As someone who was actively involved in the arts as a teen, including marching band, the Indianapolis Children’s Choir and many stage productions, designing for the performing arts is a passion of mine and has been a highlight in my architecture career. But as school districts face more and more financial constraints, the arts is often one of the first things to be trimmed in the budget. Indeed, many penny-wise but pound-foolish observers are even asking if having a large central auditorium is still relevant in today’s high schools.
I respond with an emphatic YES. With new design concepts and an emphasis on adaptability of space, it’s still possible to have a place where music, plays and other performance arts can truly have a home in the modern high school.
A classic space for modern needs
Theaters are an important building type with a history that goes back thousands of years, to the ancient Roman and Greek times and beyond. They were places where people could gather to see and be seen, where distractions were blocked out and the community could focus on what someone had to say, whether through speech or performance. With a key tenet of 21st century learning focusing on educating the whole student, these spaces are still relevant today in developing communication and presentation skills, creativity and a passion for learning.

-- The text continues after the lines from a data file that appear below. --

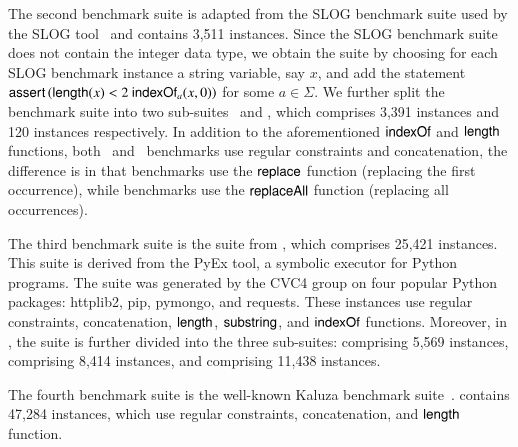 The second benchmark suite {\slogbench} is adapted from the SLOG benchmark suite used by the SLOG tool~\cite{fang-yu-circuits} and contains 3,511 instances. 
Since the SLOG benchmark suite does not contain the integer data type,
we obtain the {\slogbench} suite by choosing for each SLOG benchmark instance a string variable,
say $x$, and add the statement $\textsf{assert}\left(\mathsf{length}(x) < 2\ \mathsf{indexOf}_{a}(x, 0)\right)$ for some $a \in \Sigma$.
We further split the {\slogbench} benchmark suite into two sub-suites \slogbenchr\ and \slogbenchra, which comprises 3,391 instances and 120 instances respectively. In addition to the aforementioned $\mathsf{indexOf}$ and $\mathsf{length}$ functions, both  \slogbenchr\ and \slogbenchra\ benchmarks use regular constraints and concatenation, the difference is in that {\slogbenchr} benchmarks use the $\mathsf{replace}$ function (replacing the first occurrence), while {\slogbenchra} benchmarks use the $\mathsf{replaceAll}$ function (replacing all occurrences).


The third benchmark suite is the {\pyexbench} suite from \cite{ReynoldsWBBLT17}, which comprises 25,421 instances. 
This suite is derived from the PyEx tool, a symbolic executor for Python programs. The {\pyexbench} suite was generated by the CVC4 group on four popular Python packages: httplib2, pip, pymongo, and requests. These instances use regular constraints, concatenation, $\mathsf{length}$, $\mathsf{substring}$, and $\mathsf{indexOf}$ functions. Moreover, in  \cite{ReynoldsWBBLT17}, the {\pyexbench} suite is further divided into the three sub-suites: {\pyextdbench} comprising 5,569 instances, {\pyexztbench} comprising 8,414 instances, and {\pyexzzbench} comprising 11,438 instances.

The fourth benchmark suite {\kaluzabench} is the well-known Kaluza benchmark suite~\cite{Berkeley-JavaScript}.
{\kaluzabench} contains 47,284 instances, which use regular constraints, concatenation, and $\mathsf{length}$ function.





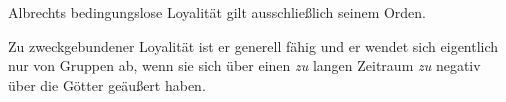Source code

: 
Albrechts bedingungslose Loyalität gilt ausschließlich seinem Orden.

Zu zweckgebundener Loyalität ist er generell fähig und er wendet sich eigentlich nur von Gruppen ab, wenn sie sich über einen \emph{zu} langen Zeitraum \emph{zu} negativ über die Götter geäußert haben.
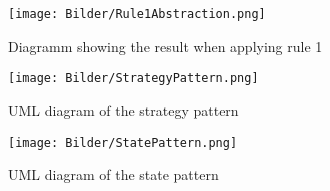 
\begin{figure}
\centering
\texttt{[image: Bilder/Rule1Abstraction.png]}
\caption[Diagramm showing the result when applying rule 1]{Diagramm showing the result when applying rule 1}
\label{picture:rule1abstraction}
\end{figure}


\begin{figure}
\centering
\texttt{[image: Bilder/StrategyPattern.png]}
\caption[\acf{UML} diagram of the strategy pattern]{\acf{UML} diagram of the strategy pattern}
\label{picture:strategypattern}
\end{figure}


\begin{figure}
\centering
\texttt{[image: Bilder/StatePattern.png]}
\caption[\acf{UML} diagram of the state pattern]{\acf{UML} diagram of the state pattern}
\label{picture:statepattern}
\end{figure}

To support these concepts, it is important to provide a performance atmosphere for arts and music education that can’t be done in any other type of space. You wouldn’t try to hold a football game in an indoor gymnasium, or a science fair on a soccer field. The same goes for music, dance and acting—they can’t be presented in any other space without reducing their impact. The challenge is incorporating a performing arts space in a way that aligns with the 21st century emphasis on flexibility, where places within the school can be used for more than one purpose.
Functionality takes center stage
People tend to think of an auditorium as being rigid—a place that’s empty most of the time, and requires a technical staff to properly run the lights, audio, curtains, etc. But at Fanning Howey, we design performing arts auditoriums that can be used easily for multiple purposes. By making key adaptations to the technology, the space can be made easy to use by non-technical people. So, for example, a teacher could turn the auditorium into a lecture space or a movie theater with the touch of a button.
Some of our auditoriums are flexible even in terms of size. These spaces can be easily expanded into an adjacent cafeteria or gymnasium area for overflow seating. We even consult with local professional arts organizations and speaking groups to interest them in using the space in order to connect to the community. Students in trade classes are also brought in to help build sets and learn additional crafts. By maximizing the number of uses an auditorium can be put to, it opens up more possibilities and makes the design more justifiable financially.
The arts are an important and necessary part of a well-rounded education. With a little innovative thought and creative design, the modern high school auditorium can serve as the foundation for learning about the arts in your community, while performing as a flexible and essential component of the school.